A menudo las óperas cobran vida propia y se agrupan de dos en dos o buscan pareja o se aparean como si de avutarda en Tierra de Campos fueran. Y el Mitridate valenciano del pasado jueves anda emparejado, aún sin quererlo, con otras óperas varias, en un poliamor inaudito. Irremediablemente, yo y mis circunstancias lo asociamos otros acontecimientos con él hermanados.

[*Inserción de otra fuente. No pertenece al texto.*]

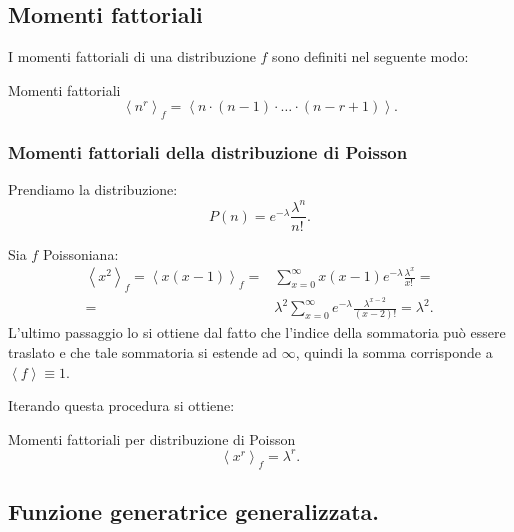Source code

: \subsection{Momenti fattoriali}%
\label{sub:Momenti fattoriali}
I momenti fattoriali di una distribuzione $f$ sono definiti nel seguente modo:
\begin{redbox}{Momenti fattoriali}
    \[
	\left<n^r\right>_f = \left<n\cdot (n-1) \cdot \ldots \cdot (n-r+1) \right>
    .\] 
\end{redbox}
\noindent
\subsubsection{Momenti fattoriali della distribuzione di Poisson}%
\label{subsub:Momenti fattoriali della distribuzione di Poisson}
Prendiamo la distribuzione:
\[
	P(n) = e^{-\lambda } \frac{\lambda^n}{n!\,}
.\] 
\begin{exmp}[Poisson con $r=2$.]
    Sia $f$ Poissoniana:
   \[\begin{aligned}
       \left<x^2\right>_f=\left<x\left(x-1\right)\right>_f =& \sum_{x = 0}^{\infty} x\left(x-1\right)e^{-\lambda} \frac{\lambda^x}{x!\,} = \\
       =& \lambda^2 \sum_{x = 0}^{\infty}  e^{-\lambda} \frac{\lambda^{x-2}}{\left(x-2\right)!} = \lambda^2
   .\end{aligned}\]
   L'ultimo passaggio lo si ottiene dal fatto che l'indice della sommatoria può essere traslato e che tale sommatoria si estende ad $\infty$, quindi la somma corrisponde a $\left<f\right> \equiv 1$.
\end{exmp}
\noindent
Iterando questa procedura si ottiene:
\begin{bluebox}{Momenti fattoriali per distribuzione di Poisson}
 \[
    \left<x^r\right>_f = \lambda^r
.\]    
\end{bluebox}
\noindent

\subsection{Funzione generatrice generalizzata.}%
\label{subsub:Funzione generatrice generalizzata.}

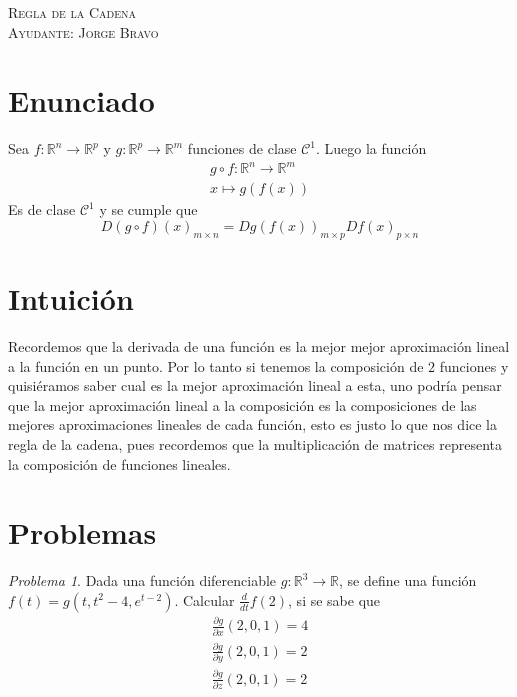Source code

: \documentclass[a4paper,oneside,10.5pt]{article}
\newcommand\RR{\mathbb{R}}
\theoremstyle{definition}
\theoremstyle{plain}
\theoremstyle{remark}
\theoremstyle{theorem}
\newtheorem{prob}{Problema}
\begin{document}
\begin{center}
{\Large \textsc{Regla de la Cadena}}\\
\vspace{1em}
\textsc{Ayudante: Jorge Bravo}\\
\end{center}

\section*{Enunciado}
 Sea $f: \RR^{n} \to \RR^p$ y $g: \RR^p \to \RR^m$ funciones de clase $\mathcal{C}^1$. Luego la función
\begin{gather*}
    g \circ f : \RR^n \to \RR^m\\
    x \mapsto g(f(x))
\end{gather*}
Es de clase $\mathcal{C}^1$ y se cumple que
\begin{equation*}
    D(g \circ f)(x)_{m \times n} = Dg(f(x))_{m \times p} Df(x)_{p \times n}
\end{equation*}

\section*{Intuici\'on}
Recordemos que la derivada de una función es la mejor mejor aproximación lineal a la función en un punto. Por lo tanto si tenemos la composición de $2$ funciones y quisiéramos saber cual es la mejor aproximación lineal a esta, uno podría pensar que la mejor aproximación lineal a la composición es la composiciones de las mejores aproximaciones lineales de cada función, esto es justo lo que nos dice la regla de la cadena, pues recordemos que la multiplicación de matrices representa la composición de funciones lineales.

\section*{Problemas}

\begin{prob}
    Dada una función diferenciable $g: \RR^3 \to \RR$, se define una función $f(t) = g(t, t^2 - 4, e^{t - 2})$. Calcular $\frac{d}{dt}f(2)$, si se sabe que
    \begin{gather*}
      \frac{\partial g}{\partial x}(2, 0, 1) = 4\\
      \frac{\partial g}{\partial y}(2, 0, 1) = 2\\
      \frac{\partial g}{\partial z}(2, 0, 1) = 2
    \end{gather*}
\end{prob}
\end{document}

Hace menos de 15 días, lo último que oí en Valencia fue la primera ópera de un joven Martin y Soler de 21 años, estrenada sólo cuatro años más tarde que el Rey de Ponto, siendo esta la primera, también, ópera seria de un jovencísimo Mozart por lo que la relación valenciana del clasicismo y la época de ambas es clara. Ahí puede haber algo detrás que desconozco.
También es fácil emparentarla con la representación fallida de la misma Mitridate con los mismos, programada justo a continuación y cancelada en el Liceo barcelonés por orden de la autoridad incompetente, digo competente. Ya hemos comprobado en estos tiempos de cólera el desbarajuste y la mala leche que los reinos taifales hispanos provocan en sus súbditos, con decisiones contradictorias alternativas e incluso simultáneas, por lo que lo que está prohibido en la Taifa catalana se celebra en la Taifa Valenciana. Y como las Taifas actúan no sólo en favor de sus súbditos, sino en contra de los del vecino para que se jodan, no sé si la celebración en Valencia con la cancelación en Cataluña, es algo que será fácilmente perdonado por la taifa favorita en todas las apuestas y se nos prohibirá con algún subterfugio o decreto ley seguir enmendando la plana a muñidores envidiosos. Los príncipes taifales, egoístas ellos y sólo preocupados en cómo conseguir que el rebaño les siga en su locura y en su huida hacia adelante, han frustrado lo que podía haber sido una relación muy bonita. Que quede patente y por escrito que yo, en cuestión de Taifas y de territorios históricos, me quedo con la de Albarracín, por proximidad, sencillez y belleza.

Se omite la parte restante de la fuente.